### TO DO
Could you please reproduce all the records below exactly, leaving out the images?

+--

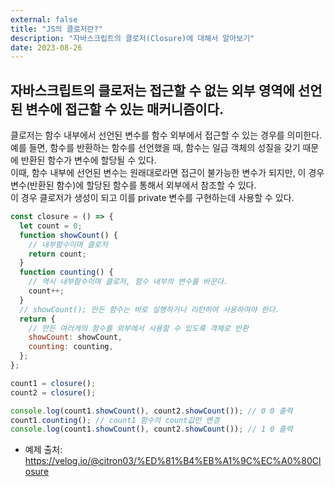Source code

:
 ```yaml
---
external: false
title: "JS의 클로저란?"
description: "자바스크립트의 클로저(Closure)에 대해서 알아보기"
date: 2023-08-26
---
```


## 자바스크립트의 클로저는 접근할 수 없는 외부 영역에 선언된 변수에 접근할 수 있는 매커니즘이다.

클로저는 함수 내부에서 선언된 변수를 함수 외부에서 접근할 수 있는 경우를 의미한다.  
예를 들면, 함수를 반환하는 함수를 선언했을 때, 함수는 일급 객체의 성질을 갖기 때문에 반환된 함수가 변수에 할당될 수 있다.  
이때, 함수 내부에 선언된 변수는 원래대로라면 접근이 불가능한 변수가 되지만, 이 경우 변수(반환된 함수)에 할당된 함수를 통해서 외부에서 참조할 수 있다.  
이 경우 클로저가 생성이 되고 이를 private 변수를 구현하는데 사용할 수 있다.

```js
const closure = () => {
  let count = 0;
  function showCount() {
    // 내부함수이며 클로저
    return count;
  }
  function counting() {
    // 역시 내부함수이며 클로저, 함수 내부의 변수를 바꾼다.
    count++;
  }
  // showCount(); 만든 함수는 바로 실행하거나 리턴하여 사용하여야 한다.
  return {
    // 만든 여러개의 함수를 외부에서 사용할 수 있도록 객체로 반환
    showCount: showCount,
    counting: counting,
  };
};

count1 = closure();
count2 = closure();

console.log(count1.showCount(), count2.showCount()); // 0 0 출력
count1.counting(); // count1 함수의 count값만 변경
console.log(count1.showCount(), count2.showCount()); // 1 0 출력
```

- 예제 출처: https://velog.io/@citron03/%ED%81%B4%EB%A1%9C%EC%A0%80Closure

+--

### ANSWER FOR THIS EXERCISE
Source code

:
 ```yaml
---
external: false
title: "JS의 클로저란?"
description: "자바스크립트의 클로저(Closure)에 대해서 알아보기"
date: 2023-08-26
---
```


## 자바스크립트의 클로저는 접근할 수 없는 외부 영역에 선언된 변수에 접근할 수 있는 매커니즘이다.

클로저는 함수 내부에서 선언된 변수를 함수 외부에서 접근할 수 있는 경우를 의미한다.  
예를 들면, 함수를 반환하는 함수를 선언했을 때, 함수는 일급 객체의 성질을 갖기 때문에 반환된 함수가 변수에 할당될 수 있다.  
이때, 함수 내부에 선언된 변수는 원래대로라면 접근이 불가능한 변수가 되지만, 이 경우 변수(반환된 함수)에 할당된 함수를 통해서 외부에서 참조할 수 있다.  
이 경우 클로저가 생성이 되고 이를 private 변수를 구현하는데 사용할 수 있다.

```js
const closure = () => {
  let count = 0;
  function showCount() {
    // 내부함수이며 클로저
    return count;
  }
  function counting() {
    // 역시 내부함수이며 클로저, 함수 내부의 변수를 바꾼다.
    count++;
  }
  // showCount(); 만든 함수는 바로 실행하거나 리턴하여 사용하여야 한다.
  return {
    // 만든 여러개의 함수를 외부에서 사용할 수 있도록 객체로 반환
    showCount: showCount,
    counting: counting,
  };
};

count1 = closure();
count2 = closure();

console.log(count1.showCount(), count2.showCount()); // 0 0 출력
count1.counting(); // count1 함수의 count값만 변경
console.log(count1.showCount(), count2.showCount()); // 1 0 출력
```

- 예제 출처: https://velog.io/@citron03/%ED%81%B4%EB%A1%9C%EC%A0%80Closure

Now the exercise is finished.